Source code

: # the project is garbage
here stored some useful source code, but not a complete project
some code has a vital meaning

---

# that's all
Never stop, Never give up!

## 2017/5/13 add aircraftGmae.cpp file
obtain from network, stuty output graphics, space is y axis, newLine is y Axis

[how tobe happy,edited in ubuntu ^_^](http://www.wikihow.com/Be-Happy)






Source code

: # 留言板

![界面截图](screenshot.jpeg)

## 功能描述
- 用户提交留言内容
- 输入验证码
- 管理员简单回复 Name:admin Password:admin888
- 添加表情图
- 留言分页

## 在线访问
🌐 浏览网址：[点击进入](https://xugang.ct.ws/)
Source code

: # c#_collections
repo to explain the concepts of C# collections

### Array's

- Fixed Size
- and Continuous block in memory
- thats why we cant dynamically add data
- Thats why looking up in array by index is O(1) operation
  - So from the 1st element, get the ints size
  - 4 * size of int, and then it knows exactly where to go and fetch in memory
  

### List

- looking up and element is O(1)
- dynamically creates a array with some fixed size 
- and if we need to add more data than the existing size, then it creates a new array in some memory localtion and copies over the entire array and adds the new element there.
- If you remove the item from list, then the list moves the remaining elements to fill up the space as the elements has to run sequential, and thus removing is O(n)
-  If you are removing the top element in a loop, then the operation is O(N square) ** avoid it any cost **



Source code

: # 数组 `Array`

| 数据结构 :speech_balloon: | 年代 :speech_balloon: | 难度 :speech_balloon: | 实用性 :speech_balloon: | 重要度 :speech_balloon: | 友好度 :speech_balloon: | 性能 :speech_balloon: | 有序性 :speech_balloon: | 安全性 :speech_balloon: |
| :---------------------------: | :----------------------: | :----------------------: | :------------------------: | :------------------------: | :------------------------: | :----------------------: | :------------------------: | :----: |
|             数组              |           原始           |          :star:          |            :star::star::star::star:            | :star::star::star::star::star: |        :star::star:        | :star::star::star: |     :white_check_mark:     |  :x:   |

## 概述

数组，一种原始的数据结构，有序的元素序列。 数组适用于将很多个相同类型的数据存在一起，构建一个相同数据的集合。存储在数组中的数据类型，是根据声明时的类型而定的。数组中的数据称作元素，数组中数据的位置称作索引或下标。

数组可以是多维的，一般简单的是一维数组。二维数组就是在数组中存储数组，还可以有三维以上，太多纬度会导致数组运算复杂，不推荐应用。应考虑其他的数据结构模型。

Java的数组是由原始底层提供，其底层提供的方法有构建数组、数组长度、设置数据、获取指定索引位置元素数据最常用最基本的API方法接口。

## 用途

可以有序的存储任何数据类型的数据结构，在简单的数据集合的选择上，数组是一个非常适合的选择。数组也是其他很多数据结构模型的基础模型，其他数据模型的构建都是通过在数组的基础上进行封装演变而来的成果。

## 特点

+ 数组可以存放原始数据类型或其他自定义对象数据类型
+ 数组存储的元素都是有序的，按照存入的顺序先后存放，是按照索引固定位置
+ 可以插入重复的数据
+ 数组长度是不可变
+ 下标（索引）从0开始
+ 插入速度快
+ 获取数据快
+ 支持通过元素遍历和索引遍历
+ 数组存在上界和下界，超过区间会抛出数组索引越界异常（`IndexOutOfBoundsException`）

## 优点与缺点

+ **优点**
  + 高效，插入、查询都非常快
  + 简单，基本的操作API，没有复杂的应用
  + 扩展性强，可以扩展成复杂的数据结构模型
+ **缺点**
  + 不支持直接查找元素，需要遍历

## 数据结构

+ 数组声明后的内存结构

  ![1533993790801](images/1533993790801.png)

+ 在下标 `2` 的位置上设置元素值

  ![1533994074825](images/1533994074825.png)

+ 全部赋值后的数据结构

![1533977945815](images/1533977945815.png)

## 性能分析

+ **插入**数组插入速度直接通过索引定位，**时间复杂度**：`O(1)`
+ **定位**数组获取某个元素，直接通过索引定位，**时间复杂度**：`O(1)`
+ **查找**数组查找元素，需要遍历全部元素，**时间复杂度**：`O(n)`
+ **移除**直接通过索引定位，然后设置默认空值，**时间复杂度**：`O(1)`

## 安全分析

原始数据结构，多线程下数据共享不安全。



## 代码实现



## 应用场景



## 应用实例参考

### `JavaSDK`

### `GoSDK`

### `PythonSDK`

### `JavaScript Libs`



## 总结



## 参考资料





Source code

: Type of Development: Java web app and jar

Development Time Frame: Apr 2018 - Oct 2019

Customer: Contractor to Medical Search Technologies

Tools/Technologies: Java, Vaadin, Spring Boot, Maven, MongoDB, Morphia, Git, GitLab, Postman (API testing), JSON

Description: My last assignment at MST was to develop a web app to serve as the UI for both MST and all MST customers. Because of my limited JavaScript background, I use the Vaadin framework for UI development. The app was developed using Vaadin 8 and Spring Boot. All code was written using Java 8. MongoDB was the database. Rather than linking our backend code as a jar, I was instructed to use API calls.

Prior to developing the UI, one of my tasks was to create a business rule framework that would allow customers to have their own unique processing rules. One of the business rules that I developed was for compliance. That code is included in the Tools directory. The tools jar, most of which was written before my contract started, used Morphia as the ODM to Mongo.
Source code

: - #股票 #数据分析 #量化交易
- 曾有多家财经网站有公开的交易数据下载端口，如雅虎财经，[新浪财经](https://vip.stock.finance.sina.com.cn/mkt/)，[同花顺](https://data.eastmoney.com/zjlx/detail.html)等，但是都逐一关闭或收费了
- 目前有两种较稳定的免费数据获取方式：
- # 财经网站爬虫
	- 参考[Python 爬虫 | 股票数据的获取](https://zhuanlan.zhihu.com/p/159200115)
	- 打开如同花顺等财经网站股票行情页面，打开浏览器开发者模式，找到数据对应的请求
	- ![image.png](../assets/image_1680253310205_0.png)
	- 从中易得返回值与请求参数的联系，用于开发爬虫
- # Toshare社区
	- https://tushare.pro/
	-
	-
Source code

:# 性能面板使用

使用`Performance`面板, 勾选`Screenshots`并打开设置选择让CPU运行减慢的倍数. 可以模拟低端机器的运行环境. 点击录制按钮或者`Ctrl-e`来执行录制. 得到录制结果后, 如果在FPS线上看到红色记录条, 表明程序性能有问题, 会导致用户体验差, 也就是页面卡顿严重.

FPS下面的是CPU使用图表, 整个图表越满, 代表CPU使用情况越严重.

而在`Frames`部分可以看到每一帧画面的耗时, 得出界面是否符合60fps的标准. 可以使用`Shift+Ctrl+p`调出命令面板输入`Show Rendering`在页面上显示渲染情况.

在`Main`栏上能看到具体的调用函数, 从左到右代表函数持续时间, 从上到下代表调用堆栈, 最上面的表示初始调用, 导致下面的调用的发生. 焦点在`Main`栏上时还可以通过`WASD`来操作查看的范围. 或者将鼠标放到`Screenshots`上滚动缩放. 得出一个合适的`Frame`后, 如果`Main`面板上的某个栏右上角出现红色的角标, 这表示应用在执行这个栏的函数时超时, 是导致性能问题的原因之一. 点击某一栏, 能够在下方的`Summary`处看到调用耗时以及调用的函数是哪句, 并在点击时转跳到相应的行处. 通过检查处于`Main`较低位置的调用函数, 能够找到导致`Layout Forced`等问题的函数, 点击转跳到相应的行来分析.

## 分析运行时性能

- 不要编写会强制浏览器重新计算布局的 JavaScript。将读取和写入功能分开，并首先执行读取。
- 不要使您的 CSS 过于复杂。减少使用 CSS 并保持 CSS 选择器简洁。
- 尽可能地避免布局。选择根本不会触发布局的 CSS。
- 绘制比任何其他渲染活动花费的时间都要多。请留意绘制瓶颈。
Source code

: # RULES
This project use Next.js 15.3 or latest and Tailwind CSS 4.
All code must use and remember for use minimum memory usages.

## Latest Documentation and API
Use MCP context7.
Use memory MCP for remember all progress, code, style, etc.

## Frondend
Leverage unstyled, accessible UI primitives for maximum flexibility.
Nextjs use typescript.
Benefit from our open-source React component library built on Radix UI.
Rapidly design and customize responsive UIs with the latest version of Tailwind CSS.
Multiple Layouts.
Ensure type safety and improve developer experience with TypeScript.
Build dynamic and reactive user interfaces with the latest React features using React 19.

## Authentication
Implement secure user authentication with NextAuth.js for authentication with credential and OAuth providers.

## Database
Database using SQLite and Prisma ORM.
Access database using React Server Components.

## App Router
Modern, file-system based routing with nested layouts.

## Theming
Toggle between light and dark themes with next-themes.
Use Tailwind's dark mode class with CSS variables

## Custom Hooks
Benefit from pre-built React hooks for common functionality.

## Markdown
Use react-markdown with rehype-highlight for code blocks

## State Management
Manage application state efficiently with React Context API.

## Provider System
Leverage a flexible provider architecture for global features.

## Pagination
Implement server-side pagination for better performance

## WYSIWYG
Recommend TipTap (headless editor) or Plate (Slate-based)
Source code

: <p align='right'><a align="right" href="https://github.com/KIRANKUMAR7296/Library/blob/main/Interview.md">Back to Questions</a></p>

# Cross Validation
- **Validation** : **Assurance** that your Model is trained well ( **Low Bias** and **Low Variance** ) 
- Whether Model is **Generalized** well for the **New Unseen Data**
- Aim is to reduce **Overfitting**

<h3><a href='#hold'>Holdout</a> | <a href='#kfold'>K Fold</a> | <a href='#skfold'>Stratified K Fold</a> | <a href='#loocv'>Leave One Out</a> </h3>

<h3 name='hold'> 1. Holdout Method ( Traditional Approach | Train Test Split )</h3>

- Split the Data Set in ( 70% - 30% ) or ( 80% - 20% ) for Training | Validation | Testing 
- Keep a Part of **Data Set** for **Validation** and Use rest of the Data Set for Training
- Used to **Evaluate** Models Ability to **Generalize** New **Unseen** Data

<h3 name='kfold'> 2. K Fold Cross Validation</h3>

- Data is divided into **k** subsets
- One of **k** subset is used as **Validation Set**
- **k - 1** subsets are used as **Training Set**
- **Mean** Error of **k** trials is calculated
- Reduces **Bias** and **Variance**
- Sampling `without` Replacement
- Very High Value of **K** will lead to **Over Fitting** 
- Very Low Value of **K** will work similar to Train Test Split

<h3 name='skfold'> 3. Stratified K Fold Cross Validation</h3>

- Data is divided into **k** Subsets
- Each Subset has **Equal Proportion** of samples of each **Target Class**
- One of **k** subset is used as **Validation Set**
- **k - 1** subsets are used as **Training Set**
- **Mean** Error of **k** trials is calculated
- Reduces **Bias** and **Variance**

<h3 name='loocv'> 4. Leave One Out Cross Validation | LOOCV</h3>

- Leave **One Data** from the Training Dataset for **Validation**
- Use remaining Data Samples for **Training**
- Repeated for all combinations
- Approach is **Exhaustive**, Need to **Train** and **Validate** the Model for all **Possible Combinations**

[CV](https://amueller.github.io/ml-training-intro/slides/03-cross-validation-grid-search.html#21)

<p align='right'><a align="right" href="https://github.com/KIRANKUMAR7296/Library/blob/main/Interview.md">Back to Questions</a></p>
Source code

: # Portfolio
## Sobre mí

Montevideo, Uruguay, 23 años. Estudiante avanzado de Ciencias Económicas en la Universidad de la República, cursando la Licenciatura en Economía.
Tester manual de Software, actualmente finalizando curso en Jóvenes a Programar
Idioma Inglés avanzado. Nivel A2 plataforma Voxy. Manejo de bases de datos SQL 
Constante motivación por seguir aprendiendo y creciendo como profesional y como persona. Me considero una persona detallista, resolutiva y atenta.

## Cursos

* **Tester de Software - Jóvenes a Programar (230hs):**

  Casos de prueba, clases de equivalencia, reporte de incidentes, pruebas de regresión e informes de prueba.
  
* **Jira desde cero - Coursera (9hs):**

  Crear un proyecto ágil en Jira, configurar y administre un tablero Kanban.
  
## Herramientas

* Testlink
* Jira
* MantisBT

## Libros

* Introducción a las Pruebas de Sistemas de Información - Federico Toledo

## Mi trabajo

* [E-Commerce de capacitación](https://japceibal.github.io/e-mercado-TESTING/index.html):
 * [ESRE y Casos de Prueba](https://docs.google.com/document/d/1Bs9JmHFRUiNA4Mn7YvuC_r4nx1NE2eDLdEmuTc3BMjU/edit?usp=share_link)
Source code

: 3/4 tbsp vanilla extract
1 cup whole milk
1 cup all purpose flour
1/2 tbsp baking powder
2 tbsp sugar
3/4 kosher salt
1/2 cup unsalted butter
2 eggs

________________________________________

● Task goal: List the lines of the entries that include "Tester".

● Response to the exercise:
Tester manual de Software, actualmente finalizando curso en Jóvenes a Programar
* **Tester de Software - Jóvenes a Programar (230hs):**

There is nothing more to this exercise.